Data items
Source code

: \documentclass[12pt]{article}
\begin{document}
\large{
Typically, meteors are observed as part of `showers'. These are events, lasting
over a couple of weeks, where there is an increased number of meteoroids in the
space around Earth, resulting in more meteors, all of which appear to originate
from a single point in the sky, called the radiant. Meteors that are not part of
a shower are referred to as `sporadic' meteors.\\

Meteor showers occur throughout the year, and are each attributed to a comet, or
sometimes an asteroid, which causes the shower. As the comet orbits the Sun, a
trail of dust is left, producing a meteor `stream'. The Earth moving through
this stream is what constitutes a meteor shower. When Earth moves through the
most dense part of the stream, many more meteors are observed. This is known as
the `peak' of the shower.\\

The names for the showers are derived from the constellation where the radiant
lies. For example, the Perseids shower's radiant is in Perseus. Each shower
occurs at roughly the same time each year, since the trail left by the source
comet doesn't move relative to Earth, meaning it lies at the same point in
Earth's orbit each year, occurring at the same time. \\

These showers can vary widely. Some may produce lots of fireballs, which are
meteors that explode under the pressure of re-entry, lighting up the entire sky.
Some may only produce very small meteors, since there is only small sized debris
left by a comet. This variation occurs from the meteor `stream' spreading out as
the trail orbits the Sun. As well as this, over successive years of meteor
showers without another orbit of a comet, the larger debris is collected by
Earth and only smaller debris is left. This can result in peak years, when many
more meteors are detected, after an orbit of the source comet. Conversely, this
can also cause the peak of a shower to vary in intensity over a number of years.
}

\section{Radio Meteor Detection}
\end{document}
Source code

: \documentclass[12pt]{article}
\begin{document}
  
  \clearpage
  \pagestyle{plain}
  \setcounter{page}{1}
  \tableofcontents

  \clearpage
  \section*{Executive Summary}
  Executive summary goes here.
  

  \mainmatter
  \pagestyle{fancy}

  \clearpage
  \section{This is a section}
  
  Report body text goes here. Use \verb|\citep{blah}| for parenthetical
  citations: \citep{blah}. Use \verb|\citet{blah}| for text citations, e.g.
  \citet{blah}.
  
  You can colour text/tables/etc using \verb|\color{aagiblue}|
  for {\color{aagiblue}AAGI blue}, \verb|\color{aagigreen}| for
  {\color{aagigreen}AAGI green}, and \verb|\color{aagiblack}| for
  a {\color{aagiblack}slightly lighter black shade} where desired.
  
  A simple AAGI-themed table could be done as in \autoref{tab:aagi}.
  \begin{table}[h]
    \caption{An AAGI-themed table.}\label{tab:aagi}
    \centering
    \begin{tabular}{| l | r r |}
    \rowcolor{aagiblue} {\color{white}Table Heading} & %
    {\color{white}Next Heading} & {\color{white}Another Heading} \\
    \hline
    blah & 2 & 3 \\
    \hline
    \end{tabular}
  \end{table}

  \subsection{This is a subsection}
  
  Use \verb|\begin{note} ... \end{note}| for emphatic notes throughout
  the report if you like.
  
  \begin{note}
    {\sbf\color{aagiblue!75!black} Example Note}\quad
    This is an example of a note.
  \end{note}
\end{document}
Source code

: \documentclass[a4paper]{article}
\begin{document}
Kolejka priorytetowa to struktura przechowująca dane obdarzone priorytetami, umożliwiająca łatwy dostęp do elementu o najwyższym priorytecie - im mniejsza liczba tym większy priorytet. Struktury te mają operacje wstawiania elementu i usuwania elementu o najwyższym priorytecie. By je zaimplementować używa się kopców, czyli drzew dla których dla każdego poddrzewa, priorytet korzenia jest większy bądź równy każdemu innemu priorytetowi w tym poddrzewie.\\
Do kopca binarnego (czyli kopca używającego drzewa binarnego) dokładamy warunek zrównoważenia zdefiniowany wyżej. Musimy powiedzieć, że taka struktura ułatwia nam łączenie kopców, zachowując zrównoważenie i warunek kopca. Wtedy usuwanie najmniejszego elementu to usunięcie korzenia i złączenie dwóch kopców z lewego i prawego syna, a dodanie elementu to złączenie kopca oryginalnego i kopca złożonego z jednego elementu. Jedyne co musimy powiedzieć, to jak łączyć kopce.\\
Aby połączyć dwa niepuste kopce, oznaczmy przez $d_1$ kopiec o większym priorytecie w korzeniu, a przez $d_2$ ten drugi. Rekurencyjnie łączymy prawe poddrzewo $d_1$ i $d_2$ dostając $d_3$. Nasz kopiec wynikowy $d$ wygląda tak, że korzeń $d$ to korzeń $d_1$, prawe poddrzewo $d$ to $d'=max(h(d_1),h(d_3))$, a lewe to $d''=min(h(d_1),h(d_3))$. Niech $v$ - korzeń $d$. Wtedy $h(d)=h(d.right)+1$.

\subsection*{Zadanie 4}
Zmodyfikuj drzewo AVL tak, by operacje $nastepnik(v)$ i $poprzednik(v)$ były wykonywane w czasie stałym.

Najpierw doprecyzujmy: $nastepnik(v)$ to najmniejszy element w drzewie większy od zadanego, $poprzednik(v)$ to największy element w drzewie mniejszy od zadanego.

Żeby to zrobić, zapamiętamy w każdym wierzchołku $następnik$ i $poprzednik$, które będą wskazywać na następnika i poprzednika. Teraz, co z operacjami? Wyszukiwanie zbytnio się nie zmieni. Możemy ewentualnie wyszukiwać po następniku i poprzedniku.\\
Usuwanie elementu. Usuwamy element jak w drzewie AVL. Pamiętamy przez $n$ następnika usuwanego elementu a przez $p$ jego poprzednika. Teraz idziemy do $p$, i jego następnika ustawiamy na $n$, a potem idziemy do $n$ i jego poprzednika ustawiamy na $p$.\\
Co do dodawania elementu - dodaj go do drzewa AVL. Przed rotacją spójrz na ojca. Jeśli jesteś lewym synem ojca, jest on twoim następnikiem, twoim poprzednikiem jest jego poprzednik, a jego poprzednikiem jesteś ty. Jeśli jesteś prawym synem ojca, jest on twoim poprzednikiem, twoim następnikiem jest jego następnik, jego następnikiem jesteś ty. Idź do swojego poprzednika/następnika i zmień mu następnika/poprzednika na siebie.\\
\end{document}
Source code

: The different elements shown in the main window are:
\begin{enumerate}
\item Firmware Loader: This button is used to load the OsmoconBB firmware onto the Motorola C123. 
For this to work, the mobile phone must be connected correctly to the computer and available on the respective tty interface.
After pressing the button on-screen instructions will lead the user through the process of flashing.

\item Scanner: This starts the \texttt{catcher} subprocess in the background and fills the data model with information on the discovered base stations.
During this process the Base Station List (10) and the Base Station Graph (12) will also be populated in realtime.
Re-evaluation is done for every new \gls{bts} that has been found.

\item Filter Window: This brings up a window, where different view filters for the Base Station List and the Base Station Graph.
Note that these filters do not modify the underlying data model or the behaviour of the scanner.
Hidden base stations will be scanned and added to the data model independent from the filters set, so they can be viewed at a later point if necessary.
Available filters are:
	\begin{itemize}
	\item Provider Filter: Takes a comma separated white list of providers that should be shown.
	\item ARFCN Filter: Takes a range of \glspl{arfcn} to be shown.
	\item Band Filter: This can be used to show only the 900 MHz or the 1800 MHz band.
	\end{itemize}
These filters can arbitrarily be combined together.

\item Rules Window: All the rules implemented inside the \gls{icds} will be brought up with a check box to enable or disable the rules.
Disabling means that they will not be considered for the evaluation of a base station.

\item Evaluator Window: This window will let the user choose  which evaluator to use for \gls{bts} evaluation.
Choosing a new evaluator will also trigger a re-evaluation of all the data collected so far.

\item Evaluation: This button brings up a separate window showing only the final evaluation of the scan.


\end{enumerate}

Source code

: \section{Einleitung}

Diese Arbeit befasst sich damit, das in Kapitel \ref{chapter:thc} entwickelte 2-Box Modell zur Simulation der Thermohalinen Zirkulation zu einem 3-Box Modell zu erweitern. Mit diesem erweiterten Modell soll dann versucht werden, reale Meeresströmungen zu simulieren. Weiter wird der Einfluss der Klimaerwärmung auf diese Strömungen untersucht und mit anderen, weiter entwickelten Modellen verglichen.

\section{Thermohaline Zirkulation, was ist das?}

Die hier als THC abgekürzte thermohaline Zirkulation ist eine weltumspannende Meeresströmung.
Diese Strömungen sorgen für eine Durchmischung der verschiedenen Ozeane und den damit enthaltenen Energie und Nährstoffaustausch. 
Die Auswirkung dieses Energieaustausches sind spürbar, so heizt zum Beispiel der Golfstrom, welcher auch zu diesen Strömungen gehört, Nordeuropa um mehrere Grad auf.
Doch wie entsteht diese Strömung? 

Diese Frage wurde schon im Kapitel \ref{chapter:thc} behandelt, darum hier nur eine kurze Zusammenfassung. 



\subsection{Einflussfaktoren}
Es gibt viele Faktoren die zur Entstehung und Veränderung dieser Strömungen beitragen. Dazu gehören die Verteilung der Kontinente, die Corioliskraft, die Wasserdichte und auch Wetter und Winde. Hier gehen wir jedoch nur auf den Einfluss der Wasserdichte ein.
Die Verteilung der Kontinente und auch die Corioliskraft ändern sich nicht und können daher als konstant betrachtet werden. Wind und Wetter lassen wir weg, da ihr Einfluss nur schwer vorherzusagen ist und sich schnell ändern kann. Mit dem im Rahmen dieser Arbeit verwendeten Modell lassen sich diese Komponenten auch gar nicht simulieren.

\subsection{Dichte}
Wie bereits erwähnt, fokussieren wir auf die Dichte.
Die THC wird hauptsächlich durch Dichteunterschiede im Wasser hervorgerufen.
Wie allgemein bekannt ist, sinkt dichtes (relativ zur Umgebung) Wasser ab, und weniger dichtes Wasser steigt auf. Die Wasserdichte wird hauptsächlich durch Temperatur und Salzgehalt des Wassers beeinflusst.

[What is being asked] Every line from the line containing "Aby połączyć dwa" through the line containing "After pressing the" in the records above must be retyped exactly. Leave out the rest.

[Output for this exercise]
Aby połączyć dwa niepuste kopce, oznaczmy przez $d_1$ kopiec o większym priorytecie w korzeniu, a przez $d_2$ ten drugi. Rekurencyjnie łączymy prawe poddrzewo $d_1$ i $d_2$ dostając $d_3$. Nasz kopiec wynikowy $d$ wygląda tak, że korzeń $d$ to korzeń $d_1$, prawe poddrzewo $d$ to $d'=max(h(d_1),h(d_3))$, a lewe to $d''=min(h(d_1),h(d_3))$. Niech $v$ - korzeń $d$. Wtedy $h(d)=h(d.right)+1$.

\subsection*{Zadanie 4}
Zmodyfikuj drzewo AVL tak, by operacje $nastepnik(v)$ i $poprzednik(v)$ były wykonywane w czasie stałym.

Najpierw doprecyzujmy: $nastepnik(v)$ to najmniejszy element w drzewie większy od zadanego, $poprzednik(v)$ to największy element w drzewie mniejszy od zadanego.

Żeby to zrobić, zapamiętamy w każdym wierzchołku $następnik$ i $poprzednik$, które będą wskazywać na następnika i poprzednika. Teraz, co z operacjami? Wyszukiwanie zbytnio się nie zmieni. Możemy ewentualnie wyszukiwać po następniku i poprzedniku.\\
Usuwanie elementu. Usuwamy element jak w drzewie AVL. Pamiętamy przez $n$ następnika usuwanego elementu a przez $p$ jego poprzednika. Teraz idziemy do $p$, i jego następnika ustawiamy na $n$, a potem idziemy do $n$ i jego poprzednika ustawiamy na $p$.\\
Co do dodawania elementu - dodaj go do drzewa AVL. Przed rotacją spójrz na ojca. Jeśli jesteś lewym synem ojca, jest on twoim następnikiem, twoim poprzednikiem jest jego poprzednik, a jego poprzednikiem jesteś ty. Jeśli jesteś prawym synem ojca, jest on twoim poprzednikiem, twoim następnikiem jest jego następnik, jego następnikiem jesteś ty. Idź do swojego poprzednika/następnika i zmień mu następnika/poprzednika na siebie.\\
\end{document}
Source code

: The different elements shown in the main window are:
\begin{enumerate}
\item Firmware Loader: This button is used to load the OsmoconBB firmware onto the Motorola C123. 
For this to work, the mobile phone must be connected correctly to the computer and available on the respective tty interface.
After pressing the button on-screen instructions will lead the user through the process of flashing.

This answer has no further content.